Robust performance of deep learning for distinguishing glioblastoma from single brain metastasis using radiomic features: Model development and validation
Journal
Scientific Reports
Vol
10
Page
12110
Author
Sohi Bae, Chansik An, Sung Soo Ahn*, Hwiyoung Kim*, Kyunghwa Han, Sang Wook Kim, Ji Eun Park, Ho Sung Kim, and Seung-Koo Lee
Year
AI-powered Diagnosis
Date
July, 2020
File
s41598-020-68980-6.pdf (1.4M) 2회 다운로드 DATE : 2021-03-15 16:21:37
We evaluated the diagnostic performance and generalizability of traditional machine learning and deep learning models for distinguishing glioblastoma from single brain metastasis using radiomics.
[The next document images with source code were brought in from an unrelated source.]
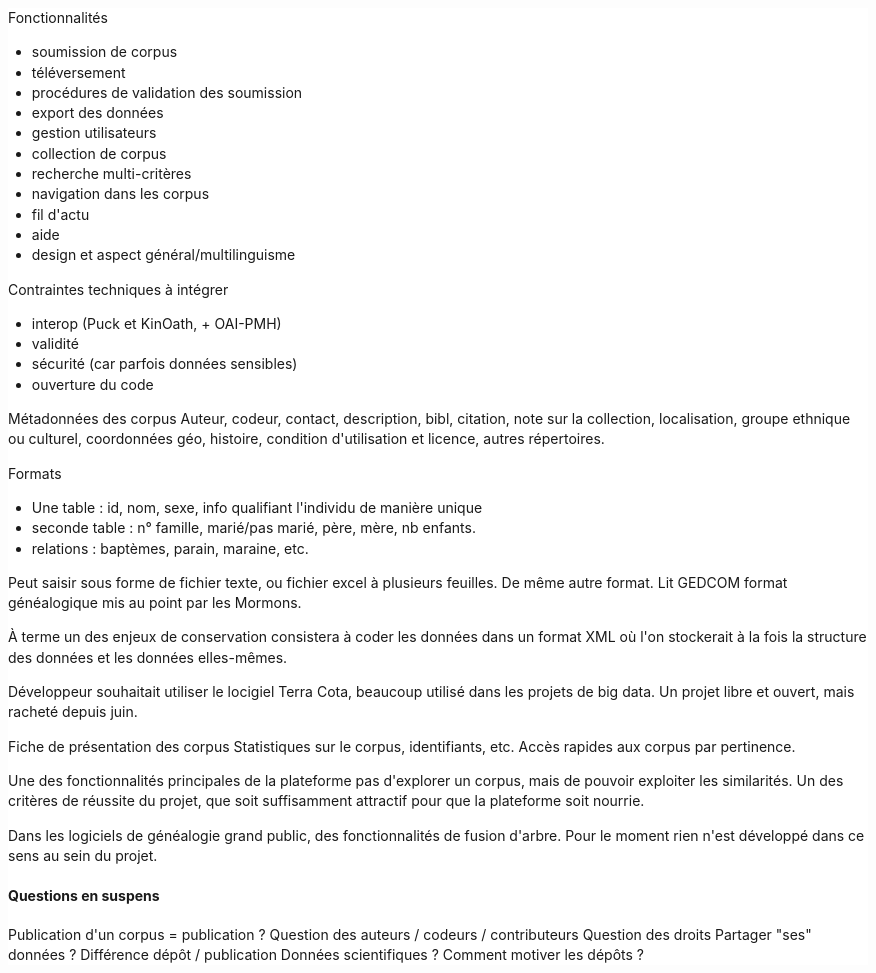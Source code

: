 Fonctionnalités
- soumission de corpus
- téléversement
- procédures de validation des soumission
- export des données
- gestion utilisateurs
- collection de corpus
- recherche multi-critères
- navigation dans les corpus
- fil d'actu
- aide
- design et aspect général/multilinguisme

Contraintes techniques à intégrer
- interop (Puck et KinOath, + OAI-PMH)
- validité
- sécurité (car parfois données sensibles)
- ouverture du code

Métadonnées des corpus
Auteur, codeur,  contact, description, bibl, citation, note sur la collection, localisation, groupe ethnique ou culturel, coordonnées géo, histoire, condition d'utilisation et licence, autres répertoires.

Formats
- Une table : id, nom, sexe, info qualifiant l'individu de manière unique
- seconde table : n° famille, marié/pas marié, père, mère, nb enfants.
- relations : baptèmes, parain, maraine, etc.

Peut saisir sous forme de fichier texte, ou fichier excel à plusieurs feuilles.
De même autre format.
Lit GEDCOM format généalogique mis au point par les Mormons.

À terme un des enjeux de conservation consistera à coder les données dans un format XML où l'on stockerait à la fois la structure des données et les données elles-mêmes.

Développeur souhaitait utiliser le locigiel Terra Cota, beaucoup utilisé dans les projets de big data. Un projet libre et ouvert, mais racheté depuis juin.

Fiche de présentation des corpus
Statistiques sur le corpus, identifiants, etc.
Accès rapides aux corpus par pertinence.

Une des fonctionnalités principales de la plateforme pas d'explorer un corpus, mais de pouvoir exploiter les similarités. Un des critères de réussite du projet, que soit suffisamment attractif pour que la plateforme soit nourrie.

Dans les logiciels de généalogie grand public, des fonctionnalités de fusion d'arbre. Pour le moment rien n'est développé dans ce sens au sein du projet.

#### Questions en suspens

Publication d'un corpus = publication ?
Question des auteurs / codeurs / contributeurs
Question des droits
Partager "ses" données ?
Différence dépôt / publication
Données scientifiques ?
Comment motiver les dépôts ?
The training and external validation cohorts comprised 166 (109 glioblastomas and 57 metastases) and 82 (50 glioblastomas and 32 metastases) patients, respectively. Two-hundred-and-sixty-five radiomic features were extracted from semiautomatically segmented regions on contrast-enhancing and peritumoral T2 hyperintense masks and used as input data. For each of a deep neural network (DNN) and seven traditional machine learning classifiers combined with one of five feature selection methods, hyperparameters were optimized through tenfold cross-validation in the training cohort. The diagnostic performance of the optimized models and two neuroradiologists was tested in the validation cohort for distinguishing glioblastoma from metastasis. In the external validation, DNN showed the highest diagnostic performance, with an area under receiver operating characteristic curve (AUC), sensitivity, specificity, and accuracy of 0.956 (95% confidence interval [CI], 0.918–0.990), 90.6% (95% CI, 80.5–100), 88.0% (95% CI, 79.0–97.0), and 89.0% (95% CI, 82.3–95.8), respectively, compared to the best-performing traditional machine learning model (adaptive boosting combined with tree-based feature selection; AUC, 0.890 (95% CI, 0.823–0.947)) and human readers (AUC, 0.774 [95% CI, 0.685–0.852] and 0.904 [95% CI, 0.852–0.951]). The results demonstrated deep learning using radiomic features can be useful for distinguishing glioblastoma from metastasis with good generalizability.